The galaxy has been named R5519 and its discovery was announced in the Nature Astronomy journal. Since it is situated so far away, light from R5519 took a very very long time to reach earth, so the images of the galaxy that were recently captured are about 11 billion years old. The ring-shaped galaxy has a hole in the middle and is roughly as heavy as our Milky Way.

The latest discovery could change the way scientists and researchers understand the formation and evolution of galaxies. “The collisional formation of ring galaxies requires a thin disk to be present in the 'victim' galaxy before the collision occurs,” said Professor Kenneth Freeman from the Australian National University. “In the case of this ring galaxy, we are looking back into the early universe by 11 billion years, into a time when thin disks were only just assembling. For comparison, the thin disk of our Milky Way began to come together only about nine billion years ago. This discovery is an indication that disk assembly in spiral galaxies occurred over a more extended period than previously thought.”

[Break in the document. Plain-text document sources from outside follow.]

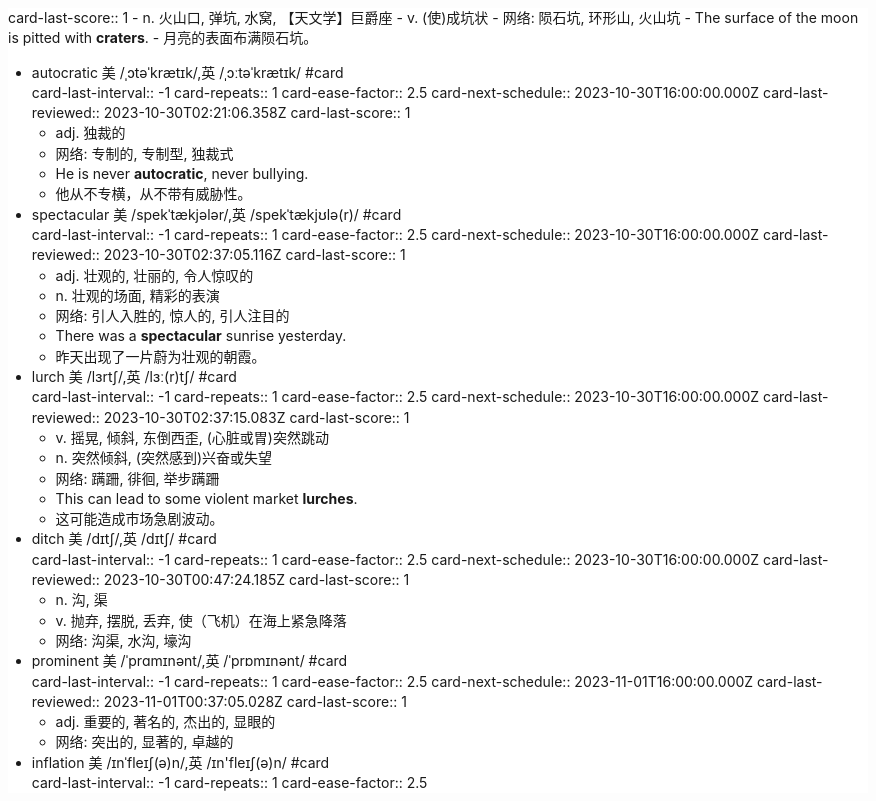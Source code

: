   card-last-score:: 1
	- n. 火山口, 弹坑, 水窝, 【天文学】巨爵座
	- v. (使)成坑状
	- 网络:  陨石坑, 环形山, 火山坑
	- The surface of the moon is pitted with **craters**.
	- 月亮的表面布满陨石坑。
- autocratic 美 /ˌɔtəˈkrætɪk/,英 /ˌɔːtəˈkrætɪk/ #card  
  card-last-interval:: -1
  card-repeats:: 1
  card-ease-factor:: 2.5
  card-next-schedule:: 2023-10-30T16:00:00.000Z
  card-last-reviewed:: 2023-10-30T02:21:06.358Z
  card-last-score:: 1
	- adj. 独裁的
	- 网络:  专制的, 专制型, 独裁式
	- He is never **autocratic**, never bullying.
	- 他从不专横，从不带有威胁性。
- spectacular 美 /spekˈtækjələr/,英 /spekˈtækjʊlə(r)/ #card  
  card-last-interval:: -1
  card-repeats:: 1
  card-ease-factor:: 2.5
  card-next-schedule:: 2023-10-30T16:00:00.000Z
  card-last-reviewed:: 2023-10-30T02:37:05.116Z
  card-last-score:: 1
	- adj. 壮观的, 壮丽的, 令人惊叹的
	- n. 壮观的场面, 精彩的表演
	- 网络:  引人入胜的, 惊人的, 引人注目的
	- There was a **spectacular** sunrise yesterday.
	- 昨天出现了一片蔚为壮观的朝霞。
- lurch 美 /lɜrtʃ/,英 /lɜː(r)tʃ/ #card  
  card-last-interval:: -1
  card-repeats:: 1
  card-ease-factor:: 2.5
  card-next-schedule:: 2023-10-30T16:00:00.000Z
  card-last-reviewed:: 2023-10-30T02:37:15.083Z
  card-last-score:: 1
	- v. 摇晃, 倾斜, 东倒西歪, (心脏或胃)突然跳动
	- n. 突然倾斜, (突然感到)兴奋或失望
	- 网络:  蹒跚, 徘徊, 举步蹒跚
	- This can lead to some violent market **lurches**.
	- 这可能造成市场急剧波动。
- ditch 美 /dɪtʃ/,英 /dɪtʃ/ #card  
  card-last-interval:: -1
  card-repeats:: 1
  card-ease-factor:: 2.5
  card-next-schedule:: 2023-10-30T16:00:00.000Z
  card-last-reviewed:: 2023-10-30T00:47:24.185Z
  card-last-score:: 1
	- n. 沟, 渠
	- v. 抛弃, 摆脱, 丢弃, 使（飞机）在海上紧急降落
	- 网络:  沟渠, 水沟, 壕沟
- prominent 美 /ˈprɑmɪnənt/,英 /ˈprɒmɪnənt/ #card  
  card-last-interval:: -1
  card-repeats:: 1
  card-ease-factor:: 2.5
  card-next-schedule:: 2023-11-01T16:00:00.000Z
  card-last-reviewed:: 2023-11-01T00:37:05.028Z
  card-last-score:: 1
	- adj. 重要的, 著名的, 杰出的, 显眼的
	- 网络:  突出的, 显著的, 卓越的
- inflation 美 /ɪnˈfleɪʃ(ə)n/,英 /ɪn'fleɪʃ(ə)n/ #card  
  card-last-interval:: -1
  card-repeats:: 1
  card-ease-factor:: 2.5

It was thought that in the early universe, galaxies had a disorderly shape and disk-shaped galaxies formed only after about 6 billion years after the Big Bang. However, based on this finding, scientists think there was a disk galaxy just 3 billion years after the Big Bang, which collided with another galaxy to attain this ring shape. This interpretation is further strengthened by another recent report that mentioned the discovery of "Wolfe Disk galaxy" that was just 1.5 billion years old.

Lead researcher Dr Tiantian Yuan, from Australia's ARC Centre of Excellence for All Sky Astrophysics in 3 Dimensions (ASTRO 3D) said, “It is a very curious object that we've never seen before. It looks strange and familiar at the same time.”

The hole at the centre of R5519 has a diameter of 2 billion Astronomical Units (distance between Earth and Sun). The galaxy is making stars fifty times faster than the Milky Way on its ring. Collisional ring galaxies like this one are 1,000 times rarer than those ring galaxies that are formed due to internal processes.

To find the galaxy, Dr Yuan used spectroscopic data from the WM Keck Observatory in Hawaii and images recorded by NASA's Hubble Space Telescope.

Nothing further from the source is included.